Background Chronic fatigue with cognitive and daily functioning decline is a major public health concern in older adults. The association between fatigue and neurodegenerative conditions (e.g., multiple sclerosis) has been studied for many years. But, it is not known the relationship between Alzheimer's pathology and perceived fatigability, a phenotype characterized by the relationship between an individual's perceived fatigue and the activity level with which the fatigue is associated. We examined the role of fatigability on the link between cognitive function and cognitive function abilities and the effect of sleep on this indirect link in older adults with mild cognitive impairment (MCI). Methods Adults age > 55 years who met the ADNI criteria for MCI were included. Depression assessed by the DSM-V criteria and a GDS>5 was exclusionary. We conducted the study with the PROMIS Cognitive Function-Abilities (CogAb), Sleep Disturbances (SD), Sleep-related Impairment (SRI), and the Neuro-QOL Cognitive Function (CogF) and Fatigue, including Fatigue symptom score (item1-3&7) and Fatigability score (item4-6&8).
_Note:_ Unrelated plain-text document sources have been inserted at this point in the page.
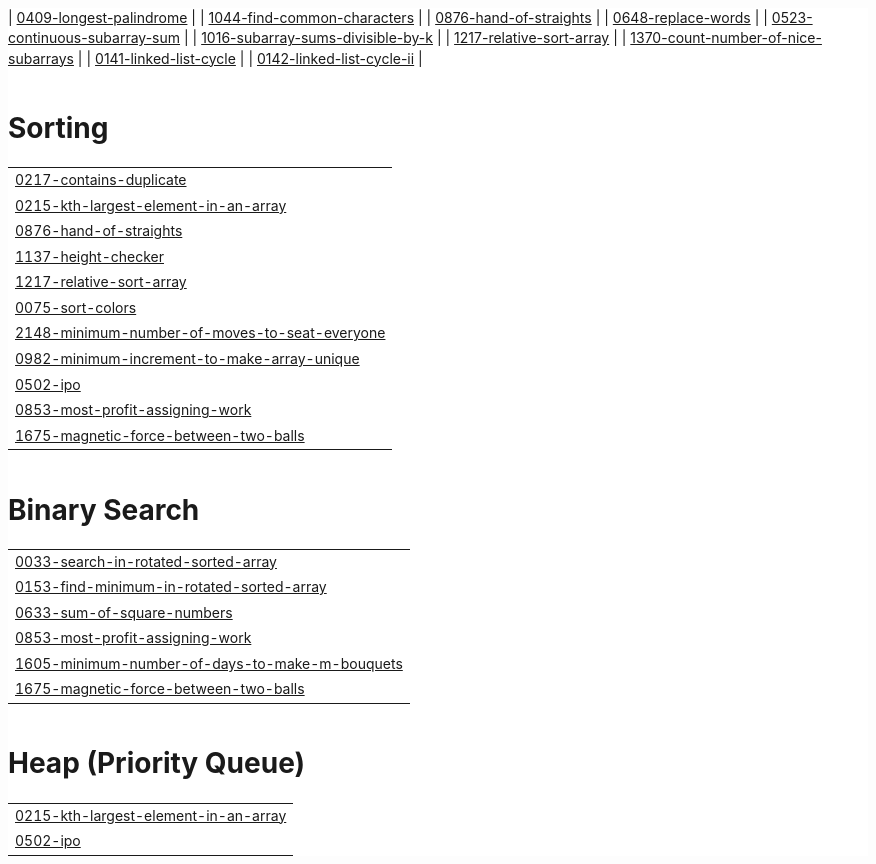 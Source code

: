 | [0409-longest-palindrome](https://github.com/Arunkumaryad/30-Days-of-Leetcode/tree/master/0409-longest-palindrome) |
| [1044-find-common-characters](https://github.com/Arunkumaryad/30-Days-of-Leetcode/tree/master/1044-find-common-characters) |
| [0876-hand-of-straights](https://github.com/Arunkumaryad/30-Days-of-Leetcode/tree/master/0876-hand-of-straights) |
| [0648-replace-words](https://github.com/Arunkumaryad/30-Days-of-Leetcode/tree/master/0648-replace-words) |
| [0523-continuous-subarray-sum](https://github.com/Arunkumaryad/30-Days-of-Leetcode/tree/master/0523-continuous-subarray-sum) |
| [1016-subarray-sums-divisible-by-k](https://github.com/Arunkumaryad/30-Days-of-Leetcode/tree/master/1016-subarray-sums-divisible-by-k) |
| [1217-relative-sort-array](https://github.com/Arunkumaryad/30-Days-of-Leetcode/tree/master/1217-relative-sort-array) |
| [1370-count-number-of-nice-subarrays](https://github.com/Arunkumaryad/30-Days-of-Leetcode/tree/master/1370-count-number-of-nice-subarrays) |
| [0141-linked-list-cycle](https://github.com/Arunkumaryad/30-Days-of-Leetcode/tree/master/0141-linked-list-cycle) |
| [0142-linked-list-cycle-ii](https://github.com/Arunkumaryad/30-Days-of-Leetcode/tree/master/0142-linked-list-cycle-ii) |
# Sorting
|  |
| ------- |
| [0217-contains-duplicate](https://github.com/Arunkumaryad/30-Days-of-Leetcode/tree/master/0217-contains-duplicate) |
| [0215-kth-largest-element-in-an-array](https://github.com/Arunkumaryad/30-Days-of-Leetcode/tree/master/0215-kth-largest-element-in-an-array) |
| [0876-hand-of-straights](https://github.com/Arunkumaryad/30-Days-of-Leetcode/tree/master/0876-hand-of-straights) |
| [1137-height-checker](https://github.com/Arunkumaryad/30-Days-of-Leetcode/tree/master/1137-height-checker) |
| [1217-relative-sort-array](https://github.com/Arunkumaryad/30-Days-of-Leetcode/tree/master/1217-relative-sort-array) |
| [0075-sort-colors](https://github.com/Arunkumaryad/30-Days-of-Leetcode/tree/master/0075-sort-colors) |
| [2148-minimum-number-of-moves-to-seat-everyone](https://github.com/Arunkumaryad/30-Days-of-Leetcode/tree/master/2148-minimum-number-of-moves-to-seat-everyone) |
| [0982-minimum-increment-to-make-array-unique](https://github.com/Arunkumaryad/30-Days-of-Leetcode/tree/master/0982-minimum-increment-to-make-array-unique) |
| [0502-ipo](https://github.com/Arunkumaryad/30-Days-of-Leetcode/tree/master/0502-ipo) |
| [0853-most-profit-assigning-work](https://github.com/Arunkumaryad/30-Days-of-Leetcode/tree/master/0853-most-profit-assigning-work) |
| [1675-magnetic-force-between-two-balls](https://github.com/Arunkumaryad/30-Days-of-Leetcode/tree/master/1675-magnetic-force-between-two-balls) |
# Binary Search
|  |
| ------- |
| [0033-search-in-rotated-sorted-array](https://github.com/Arunkumaryad/30-Days-of-Leetcode/tree/master/0033-search-in-rotated-sorted-array) |
| [0153-find-minimum-in-rotated-sorted-array](https://github.com/Arunkumaryad/30-Days-of-Leetcode/tree/master/0153-find-minimum-in-rotated-sorted-array) |
| [0633-sum-of-square-numbers](https://github.com/Arunkumaryad/30-Days-of-Leetcode/tree/master/0633-sum-of-square-numbers) |
| [0853-most-profit-assigning-work](https://github.com/Arunkumaryad/30-Days-of-Leetcode/tree/master/0853-most-profit-assigning-work) |
| [1605-minimum-number-of-days-to-make-m-bouquets](https://github.com/Arunkumaryad/30-Days-of-Leetcode/tree/master/1605-minimum-number-of-days-to-make-m-bouquets) |
| [1675-magnetic-force-between-two-balls](https://github.com/Arunkumaryad/30-Days-of-Leetcode/tree/master/1675-magnetic-force-between-two-balls) |
# Heap (Priority Queue)
|  |
| ------- |
| [0215-kth-largest-element-in-an-array](https://github.com/Arunkumaryad/30-Days-of-Leetcode/tree/master/0215-kth-largest-element-in-an-array) |
| [0502-ipo](https://github.com/Arunkumaryad/30-Days-of-Leetcode/tree/master/0502-ipo) |
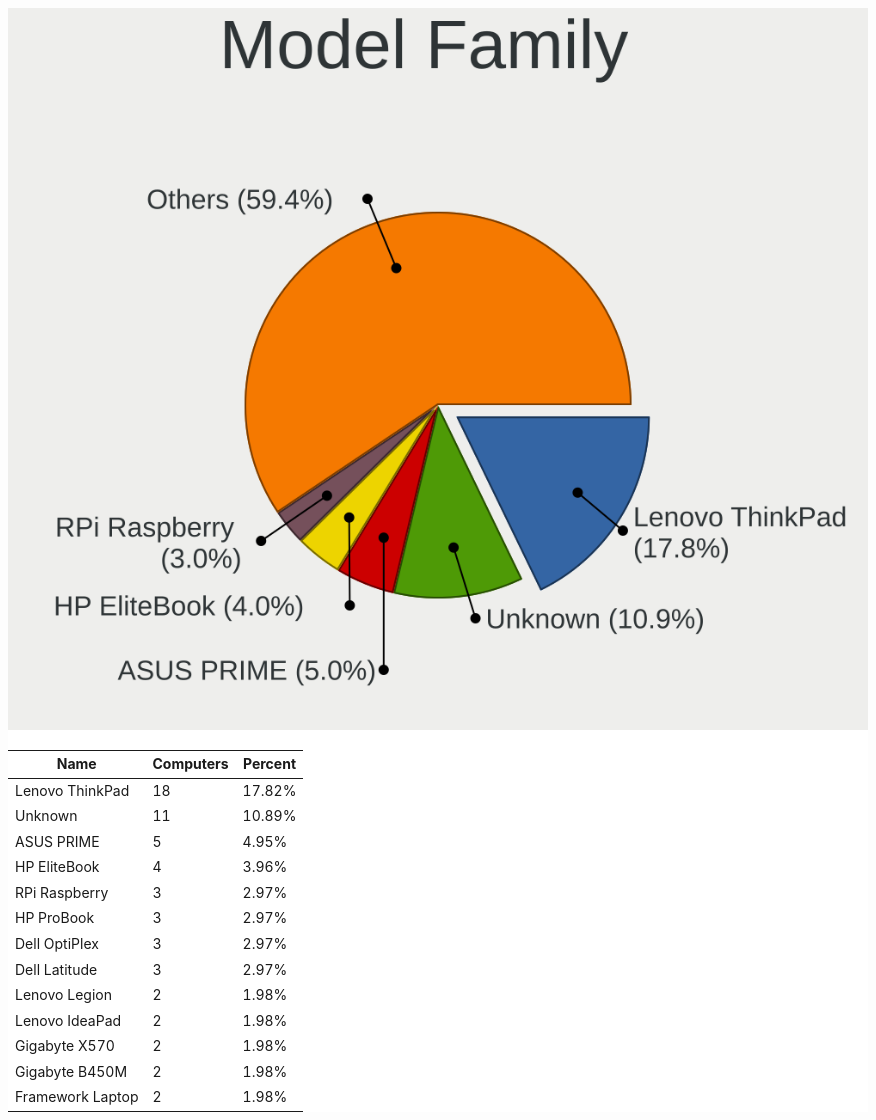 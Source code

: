 ![Model Family](./images/pie_chart_bsd/node_model_family.svg)


| Name                                       | Computers | Percent |
|--------------------------------------------|-----------|---------|
| Lenovo ThinkPad                            | 18        | 17.82%  |
| Unknown                                    | 11        | 10.89%  |
| ASUS PRIME                                 | 5         | 4.95%   |
| HP EliteBook                               | 4         | 3.96%   |
| RPi Raspberry                              | 3         | 2.97%   |
| HP ProBook                                 | 3         | 2.97%   |
| Dell OptiPlex                              | 3         | 2.97%   |
| Dell Latitude                              | 3         | 2.97%   |
| Lenovo Legion                              | 2         | 1.98%   |
| Lenovo IdeaPad                             | 2         | 1.98%   |
| Gigabyte X570                              | 2         | 1.98%   |
| Gigabyte B450M                             | 2         | 1.98%   |
| Framework Laptop                           | 2         | 1.98%   |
Linear regression models were fit to Fatigue and Fatigability included sleep outcomes and their interaction as predictors. Mediation models were fit to assess whether fatigability mediated the effect of CogF on CogAb. Results Before the COVID pandemic, 36 subjects were recruited, with the mean age= 68.8 ±9.3, 58.3% female, 78% white, and 15.2% Hispanic. The results revealed that CogF predicted CogAb (b= 0.78, t(34)=4.83, p<0.001). Analysis of the indirect effects showed CogF predicted Fatigability (b=-0.29, t(34)=-3.09, p<0.005), Fatigability predicted CogAb (b= -0.99, t(33)=-4.03, p<0.001), CogF predicted CogAb (b=0.49, t(33)=3.25, p<0.01). The indirect effect of CogF on CogAb mediated through fatigability was significant (95%CI=0.08, 0.44), even after controlling for age and education, and fatigue symptom score. Fatigability was associated with SRI (beta=0.642, t=4.73, p<0.001) but not SD (P>0.05) after controlling for age. SRI had no direct effect on CogAb. Conclusions Perceived fatigability partially mediated the link between CogF and CogAb and sleep outcomes had no significant impact on this indirect link. The results suggested that fatigability could be a biological construct of Alzheimer's pathology, independent from sleep and depression.